> WHAT IS EXPECTED:
Line by line, return everything in the listing exactly.

> PROVIDED INFORMATION:

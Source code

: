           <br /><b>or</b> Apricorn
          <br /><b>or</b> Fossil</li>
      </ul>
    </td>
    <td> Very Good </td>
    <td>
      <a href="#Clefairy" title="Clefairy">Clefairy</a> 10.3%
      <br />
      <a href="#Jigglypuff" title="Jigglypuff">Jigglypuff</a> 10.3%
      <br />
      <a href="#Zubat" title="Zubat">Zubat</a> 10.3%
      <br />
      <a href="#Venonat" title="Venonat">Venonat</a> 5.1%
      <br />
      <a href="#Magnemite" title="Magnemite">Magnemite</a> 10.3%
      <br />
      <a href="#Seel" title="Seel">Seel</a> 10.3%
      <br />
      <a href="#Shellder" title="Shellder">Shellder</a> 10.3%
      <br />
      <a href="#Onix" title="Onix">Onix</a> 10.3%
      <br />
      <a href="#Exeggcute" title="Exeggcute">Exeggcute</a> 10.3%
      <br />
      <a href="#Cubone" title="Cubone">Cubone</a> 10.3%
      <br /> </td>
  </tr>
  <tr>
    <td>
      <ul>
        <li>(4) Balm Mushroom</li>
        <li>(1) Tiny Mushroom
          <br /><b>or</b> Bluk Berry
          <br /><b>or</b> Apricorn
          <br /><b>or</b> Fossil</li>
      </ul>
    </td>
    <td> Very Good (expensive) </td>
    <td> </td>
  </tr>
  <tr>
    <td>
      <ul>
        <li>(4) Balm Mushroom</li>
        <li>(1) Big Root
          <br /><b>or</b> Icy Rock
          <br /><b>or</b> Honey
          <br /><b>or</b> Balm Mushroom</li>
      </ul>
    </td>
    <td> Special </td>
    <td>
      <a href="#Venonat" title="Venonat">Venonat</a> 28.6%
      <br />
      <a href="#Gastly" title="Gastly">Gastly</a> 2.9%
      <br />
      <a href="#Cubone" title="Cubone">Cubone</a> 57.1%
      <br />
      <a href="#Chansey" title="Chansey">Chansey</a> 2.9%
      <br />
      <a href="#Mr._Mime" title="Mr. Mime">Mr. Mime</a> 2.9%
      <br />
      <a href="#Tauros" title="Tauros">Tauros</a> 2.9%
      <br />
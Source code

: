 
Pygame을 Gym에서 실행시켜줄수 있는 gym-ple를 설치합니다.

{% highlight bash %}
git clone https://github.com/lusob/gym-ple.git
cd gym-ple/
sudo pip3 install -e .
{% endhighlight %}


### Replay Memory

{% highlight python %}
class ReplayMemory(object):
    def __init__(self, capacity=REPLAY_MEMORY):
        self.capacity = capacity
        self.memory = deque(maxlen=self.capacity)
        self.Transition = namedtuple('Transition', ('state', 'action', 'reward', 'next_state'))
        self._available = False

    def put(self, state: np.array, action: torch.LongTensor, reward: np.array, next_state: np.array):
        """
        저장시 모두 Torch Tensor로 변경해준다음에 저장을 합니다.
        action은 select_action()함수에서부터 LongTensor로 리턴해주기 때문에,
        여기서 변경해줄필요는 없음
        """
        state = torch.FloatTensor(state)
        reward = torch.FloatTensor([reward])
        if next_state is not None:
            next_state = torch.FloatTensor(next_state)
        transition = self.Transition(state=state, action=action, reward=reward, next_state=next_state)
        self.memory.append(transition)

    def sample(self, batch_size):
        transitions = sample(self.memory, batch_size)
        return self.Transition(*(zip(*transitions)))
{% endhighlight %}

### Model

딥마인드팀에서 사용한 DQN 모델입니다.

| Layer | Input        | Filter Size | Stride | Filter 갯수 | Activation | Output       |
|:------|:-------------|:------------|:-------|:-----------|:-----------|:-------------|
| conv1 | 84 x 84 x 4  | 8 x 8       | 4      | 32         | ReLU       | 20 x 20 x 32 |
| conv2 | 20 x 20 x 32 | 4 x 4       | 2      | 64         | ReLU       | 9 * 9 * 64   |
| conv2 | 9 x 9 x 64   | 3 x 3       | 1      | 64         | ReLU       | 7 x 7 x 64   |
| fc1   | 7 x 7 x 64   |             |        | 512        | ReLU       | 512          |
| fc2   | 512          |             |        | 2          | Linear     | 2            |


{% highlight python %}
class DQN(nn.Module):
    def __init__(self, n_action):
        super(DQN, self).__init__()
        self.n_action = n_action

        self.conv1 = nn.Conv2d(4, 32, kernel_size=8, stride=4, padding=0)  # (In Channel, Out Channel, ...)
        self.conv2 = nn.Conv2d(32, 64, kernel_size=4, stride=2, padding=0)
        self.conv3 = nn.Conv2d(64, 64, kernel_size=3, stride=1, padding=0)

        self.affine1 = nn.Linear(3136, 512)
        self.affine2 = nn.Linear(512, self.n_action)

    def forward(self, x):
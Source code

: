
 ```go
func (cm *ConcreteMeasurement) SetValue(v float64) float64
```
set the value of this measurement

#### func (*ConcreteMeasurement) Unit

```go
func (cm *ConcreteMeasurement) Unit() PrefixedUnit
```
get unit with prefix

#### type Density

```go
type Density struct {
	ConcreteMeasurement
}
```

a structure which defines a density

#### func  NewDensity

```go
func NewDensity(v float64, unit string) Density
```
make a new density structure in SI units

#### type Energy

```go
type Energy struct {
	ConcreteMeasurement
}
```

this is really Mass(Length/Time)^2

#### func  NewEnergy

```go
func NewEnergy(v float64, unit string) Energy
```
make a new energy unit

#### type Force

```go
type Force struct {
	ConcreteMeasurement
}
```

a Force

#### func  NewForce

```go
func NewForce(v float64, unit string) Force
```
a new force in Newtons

> EXERCISE RESPONSE:
Source code

:           <br /><b>or</b> Apricorn
          <br /><b>or</b> Fossil</li>
      </ul>
    </td>
    <td> Very Good </td>
    <td>
      <a href="#Clefairy" title="Clefairy">Clefairy</a> 10.3%
      <br />
      <a href="#Jigglypuff" title="Jigglypuff">Jigglypuff</a> 10.3%
      <br />
      <a href="#Zubat" title="Zubat">Zubat</a> 10.3%
      <br />
      <a href="#Venonat" title="Venonat">Venonat</a> 5.1%
      <br />
      <a href="#Magnemite" title="Magnemite">Magnemite</a> 10.3%
      <br />
      <a href="#Seel" title="Seel">Seel</a> 10.3%
      <br />
      <a href="#Shellder" title="Shellder">Shellder</a> 10.3%
      <br />
      <a href="#Onix" title="Onix">Onix</a> 10.3%
      <br />
      <a href="#Exeggcute" title="Exeggcute">Exeggcute</a> 10.3%
      <br />
      <a href="#Cubone" title="Cubone">Cubone</a> 10.3%
      <br /> </td>
  </tr>
  <tr>
    <td>
      <ul>
        <li>(4) Balm Mushroom</li>
        <li>(1) Tiny Mushroom
          <br /><b>or</b> Bluk Berry
          <br /><b>or</b> Apricorn
          <br /><b>or</b> Fossil</li>
      </ul>
    </td>
    <td> Very Good (expensive) </td>
    <td> </td>
  </tr>
  <tr>
    <td>
      <ul>
        <li>(4) Balm Mushroom</li>
        <li>(1) Big Root
          <br /><b>or</b> Icy Rock
          <br /><b>or</b> Honey
          <br /><b>or</b> Balm Mushroom</li>
      </ul>
    </td>
    <td> Special </td>
    <td>
      <a href="#Venonat" title="Venonat">Venonat</a> 28.6%
      <br />
      <a href="#Gastly" title="Gastly">Gastly</a> 2.9%
      <br />
      <a href="#Cubone" title="Cubone">Cubone</a> 57.1%
      <br />
      <a href="#Chansey" title="Chansey">Chansey</a> 2.9%
      <br />
      <a href="#Mr._Mime" title="Mr. Mime">Mr. Mime</a> 2.9%
      <br />
      <a href="#Tauros" title="Tauros">Tauros</a> 2.9%
      <br />
Source code

: 
Pygame을 Gym에서 실행시켜줄수 있는 gym-ple를 설치합니다.

{% highlight bash %}
git clone https://github.com/lusob/gym-ple.git
cd gym-ple/
sudo pip3 install -e .
{% endhighlight %}


### Replay Memory

{% highlight python %}
class ReplayMemory(object):
    def __init__(self, capacity=REPLAY_MEMORY):
        self.capacity = capacity
        self.memory = deque(maxlen=self.capacity)
        self.Transition = namedtuple('Transition', ('state', 'action', 'reward', 'next_state'))
        self._available = False

    def put(self, state: np.array, action: torch.LongTensor, reward: np.array, next_state: np.array):
        """
        저장시 모두 Torch Tensor로 변경해준다음에 저장을 합니다.
        action은 select_action()함수에서부터 LongTensor로 리턴해주기 때문에,
        여기서 변경해줄필요는 없음
        """
        state = torch.FloatTensor(state)
        reward = torch.FloatTensor([reward])
        if next_state is not None:
            next_state = torch.FloatTensor(next_state)
        transition = self.Transition(state=state, action=action, reward=reward, next_state=next_state)
        self.memory.append(transition)

    def sample(self, batch_size):
        transitions = sample(self.memory, batch_size)
        return self.Transition(*(zip(*transitions)))
{% endhighlight %}

### Model

딥마인드팀에서 사용한 DQN 모델입니다.

| Layer | Input        | Filter Size | Stride | Filter 갯수 | Activation | Output       |
|:------|:-------------|:------------|:-------|:-----------|:-----------|:-------------|
| conv1 | 84 x 84 x 4  | 8 x 8       | 4      | 32         | ReLU       | 20 x 20 x 32 |
| conv2 | 20 x 20 x 32 | 4 x 4       | 2      | 64         | ReLU       | 9 * 9 * 64   |
| conv2 | 9 x 9 x 64   | 3 x 3       | 1      | 64         | ReLU       | 7 x 7 x 64   |
| fc1   | 7 x 7 x 64   |             |        | 512        | ReLU       | 512          |
| fc2   | 512          |             |        | 2          | Linear     | 2            |


{% highlight python %}
class DQN(nn.Module):
    def __init__(self, n_action):
        super(DQN, self).__init__()
        self.n_action = n_action

        self.conv1 = nn.Conv2d(4, 32, kernel_size=8, stride=4, padding=0)  # (In Channel, Out Channel, ...)
        self.conv2 = nn.Conv2d(32, 64, kernel_size=4, stride=2, padding=0)
        self.conv3 = nn.Conv2d(64, 64, kernel_size=3, stride=1, padding=0)

        self.affine1 = nn.Linear(3136, 512)
        self.affine2 = nn.Linear(512, self.n_action)

    def forward(self, x):
Source code

:
 ```go
func (cm *ConcreteMeasurement) SetValue(v float64) float64
```
set the value of this measurement

#### func (*ConcreteMeasurement) Unit

```go
func (cm *ConcreteMeasurement) Unit() PrefixedUnit
```
get unit with prefix

#### type Density

```go
type Density struct {
	ConcreteMeasurement
}
```

a structure which defines a density

#### func  NewDensity

```go
func NewDensity(v float64, unit string) Density
```
make a new density structure in SI units

#### type Energy

```go
type Energy struct {
	ConcreteMeasurement
}
```

this is really Mass(Length/Time)^2

#### func  NewEnergy

```go
func NewEnergy(v float64, unit string) Energy
```
make a new energy unit

#### type Force

```go
type Force struct {
	ConcreteMeasurement
}
```

a Force

#### func  NewForce

```go
func NewForce(v float64, unit string) Force
```
a new force in Newtons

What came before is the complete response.